Alistair Harkness reviews the pick of the week’s films out now
The Artist (PG)
A slickly put together piece of entertainment that cleverly appropriates elements of the silent film format in order to give the old A Star is Born plot a relatively fresh makeover. There is much to admire, including the film’s most audacious joke in which the fourth wall is broken by a sound effect. It’s mostly cute and goofy fun, but it lacks boldness that would make its title genuinely ring true.
The Descendants (15)
In Alexander Payne’s first feature film since 2004’s Sideways, George Clooney plays a Honolulu-based real-estate lawyer, all set to sell off a valuable piece of land and make his family rich when an accident leaves his wife in a coma. Just as he paves the way for an appreciation of the real beauty of Hawaii by kicking the film off with myth-puncturing shots of grimy streets and inclement weather patterns, Payne subtly undermines Clooney’s surface charm and handsomeness to better exploit the things that really make him an attractive actor and screen presence.
Steven Soderbergh brings an enjoyably artful approach to ass-kicking mayhem with this stripped down, tightly wound riff on the rogue agent revenge flick.

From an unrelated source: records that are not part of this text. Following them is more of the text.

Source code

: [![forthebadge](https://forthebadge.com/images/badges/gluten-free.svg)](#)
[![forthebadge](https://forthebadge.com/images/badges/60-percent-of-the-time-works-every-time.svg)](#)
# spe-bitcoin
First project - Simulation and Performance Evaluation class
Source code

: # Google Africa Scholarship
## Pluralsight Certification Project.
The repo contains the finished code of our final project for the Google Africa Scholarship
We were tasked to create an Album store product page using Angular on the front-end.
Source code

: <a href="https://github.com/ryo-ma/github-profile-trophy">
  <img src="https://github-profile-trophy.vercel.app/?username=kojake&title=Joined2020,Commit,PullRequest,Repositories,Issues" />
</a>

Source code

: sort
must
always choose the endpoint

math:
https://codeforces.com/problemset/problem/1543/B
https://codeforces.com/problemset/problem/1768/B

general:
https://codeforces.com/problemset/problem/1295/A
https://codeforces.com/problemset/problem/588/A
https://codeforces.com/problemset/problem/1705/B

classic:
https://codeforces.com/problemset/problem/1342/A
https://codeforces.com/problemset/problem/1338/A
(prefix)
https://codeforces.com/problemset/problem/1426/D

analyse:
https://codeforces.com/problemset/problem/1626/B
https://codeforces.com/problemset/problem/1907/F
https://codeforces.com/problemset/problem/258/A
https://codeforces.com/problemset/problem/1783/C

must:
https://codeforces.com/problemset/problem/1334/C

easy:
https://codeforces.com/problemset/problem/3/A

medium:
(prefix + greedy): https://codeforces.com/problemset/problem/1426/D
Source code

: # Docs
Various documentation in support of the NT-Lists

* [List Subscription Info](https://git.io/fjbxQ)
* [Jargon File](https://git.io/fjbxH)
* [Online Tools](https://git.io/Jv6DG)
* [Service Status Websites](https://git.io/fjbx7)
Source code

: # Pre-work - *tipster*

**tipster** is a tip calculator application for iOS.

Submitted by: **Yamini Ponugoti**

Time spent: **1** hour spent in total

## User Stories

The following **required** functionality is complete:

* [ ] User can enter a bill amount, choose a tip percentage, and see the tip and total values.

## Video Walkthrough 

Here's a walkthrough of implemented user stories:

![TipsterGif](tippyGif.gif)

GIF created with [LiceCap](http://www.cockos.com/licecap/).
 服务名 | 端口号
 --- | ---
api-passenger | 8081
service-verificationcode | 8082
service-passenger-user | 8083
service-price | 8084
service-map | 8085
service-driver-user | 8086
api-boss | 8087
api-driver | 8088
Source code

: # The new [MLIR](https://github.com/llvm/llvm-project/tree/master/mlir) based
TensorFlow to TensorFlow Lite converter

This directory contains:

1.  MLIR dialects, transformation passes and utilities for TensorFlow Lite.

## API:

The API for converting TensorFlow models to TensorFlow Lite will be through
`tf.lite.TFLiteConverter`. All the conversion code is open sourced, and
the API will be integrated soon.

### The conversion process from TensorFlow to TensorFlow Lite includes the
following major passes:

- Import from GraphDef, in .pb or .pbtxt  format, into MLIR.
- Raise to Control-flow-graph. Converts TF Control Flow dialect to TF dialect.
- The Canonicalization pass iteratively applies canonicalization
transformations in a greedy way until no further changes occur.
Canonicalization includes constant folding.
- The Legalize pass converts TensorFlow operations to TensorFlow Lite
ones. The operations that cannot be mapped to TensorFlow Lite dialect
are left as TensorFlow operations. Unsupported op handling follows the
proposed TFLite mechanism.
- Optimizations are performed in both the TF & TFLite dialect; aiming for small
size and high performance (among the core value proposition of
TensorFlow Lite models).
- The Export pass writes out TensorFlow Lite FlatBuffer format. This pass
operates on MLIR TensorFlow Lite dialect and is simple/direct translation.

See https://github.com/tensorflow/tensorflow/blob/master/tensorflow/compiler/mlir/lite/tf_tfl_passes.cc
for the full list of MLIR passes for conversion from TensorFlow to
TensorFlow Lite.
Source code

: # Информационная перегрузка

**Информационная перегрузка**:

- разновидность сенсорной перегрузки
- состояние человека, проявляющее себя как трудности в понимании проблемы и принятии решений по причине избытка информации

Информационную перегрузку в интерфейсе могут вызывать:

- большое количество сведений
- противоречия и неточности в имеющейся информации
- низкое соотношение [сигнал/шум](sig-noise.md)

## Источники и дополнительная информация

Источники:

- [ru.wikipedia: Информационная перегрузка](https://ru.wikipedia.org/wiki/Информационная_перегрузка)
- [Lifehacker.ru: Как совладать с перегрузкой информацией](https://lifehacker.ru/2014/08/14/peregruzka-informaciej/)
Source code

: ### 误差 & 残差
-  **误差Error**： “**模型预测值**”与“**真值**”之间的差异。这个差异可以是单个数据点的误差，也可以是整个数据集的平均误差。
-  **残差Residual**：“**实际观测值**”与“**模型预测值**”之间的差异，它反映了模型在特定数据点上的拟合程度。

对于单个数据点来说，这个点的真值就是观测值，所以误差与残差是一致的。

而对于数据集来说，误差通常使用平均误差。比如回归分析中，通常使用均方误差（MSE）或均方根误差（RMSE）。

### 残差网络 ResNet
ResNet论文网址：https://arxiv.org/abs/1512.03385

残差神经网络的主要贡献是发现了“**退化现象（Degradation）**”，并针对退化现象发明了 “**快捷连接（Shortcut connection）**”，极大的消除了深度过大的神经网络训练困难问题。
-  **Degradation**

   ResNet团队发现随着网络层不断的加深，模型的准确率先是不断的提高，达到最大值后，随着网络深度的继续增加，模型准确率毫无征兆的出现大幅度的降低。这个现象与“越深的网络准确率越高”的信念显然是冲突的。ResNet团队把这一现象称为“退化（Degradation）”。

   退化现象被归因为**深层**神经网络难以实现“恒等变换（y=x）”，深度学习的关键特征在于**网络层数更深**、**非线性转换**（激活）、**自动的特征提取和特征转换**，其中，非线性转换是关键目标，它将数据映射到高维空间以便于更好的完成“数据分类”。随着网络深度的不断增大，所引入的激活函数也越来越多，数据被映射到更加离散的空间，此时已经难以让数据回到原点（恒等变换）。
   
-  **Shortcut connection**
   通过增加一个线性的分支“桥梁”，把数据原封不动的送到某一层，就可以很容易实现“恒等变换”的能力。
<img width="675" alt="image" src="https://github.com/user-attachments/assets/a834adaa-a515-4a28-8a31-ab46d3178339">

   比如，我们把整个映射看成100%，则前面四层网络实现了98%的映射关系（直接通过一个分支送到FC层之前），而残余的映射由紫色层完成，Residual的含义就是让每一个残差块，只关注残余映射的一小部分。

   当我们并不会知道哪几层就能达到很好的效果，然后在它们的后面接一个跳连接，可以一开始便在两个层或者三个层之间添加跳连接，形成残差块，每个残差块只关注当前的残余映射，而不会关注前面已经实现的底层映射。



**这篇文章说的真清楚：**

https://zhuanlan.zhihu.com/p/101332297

Making her movie debut, mixed martial arts star Gina Carano makes a decent fist of dominating the screen and Soderbergh surrounds her with great actors (and Ewan McGregor) to do the dramatic heavy lifting and cultivate the necessary air of paranoia.
A Monster in Paris (PG)
Like Hugo and The Artist, this French-made CG-animation effort is set during the pioneering days of cinema and comes replete with retro visual nods to the period. Unfortunately its Phantom of the Opera-meets-Them!-meets-Frankenstein plot feels rather like a lab experiment gone wrong, as director Bibo Bergeron wrecks a charming central idea involving a giant mutated flea becoming a sweet-voiced cabaret star in Paris, circa 1910, by infusing it with tiresome and anachronistic buddy comedy shenanigans.
Like Crazy (15)
Transatlantic indie romance revolving around a British foreign exchange student called Anna (Felicity Jones) who falls in love with an aspiring chair designer called Jacob (Anton Yelchin) while attending college in California. If drama is life with the dull bits cut out, this film seems intent on reinstating them in a misplaced bid for authenticity.
The Sitter (15)
This crass, unofficial update of 1980s comedy Adventures in Babysitting finds Jonah Hill playing irresponsible adult to a bunch of bratty kids after his desperate-for-a-night-out mother talks him into looking after her friend’s children so they can go out together. Noah (Hill) is also at the beck and call of his sort-of-girlfriend (Ari Graynor) and when she demands he secure her some cocaine and deliver it to the party she’s attending, he’s powerless to resist. Packing the kids into their mum’s minivan, he proceeds to expose them to all sorts of inappropriate activities.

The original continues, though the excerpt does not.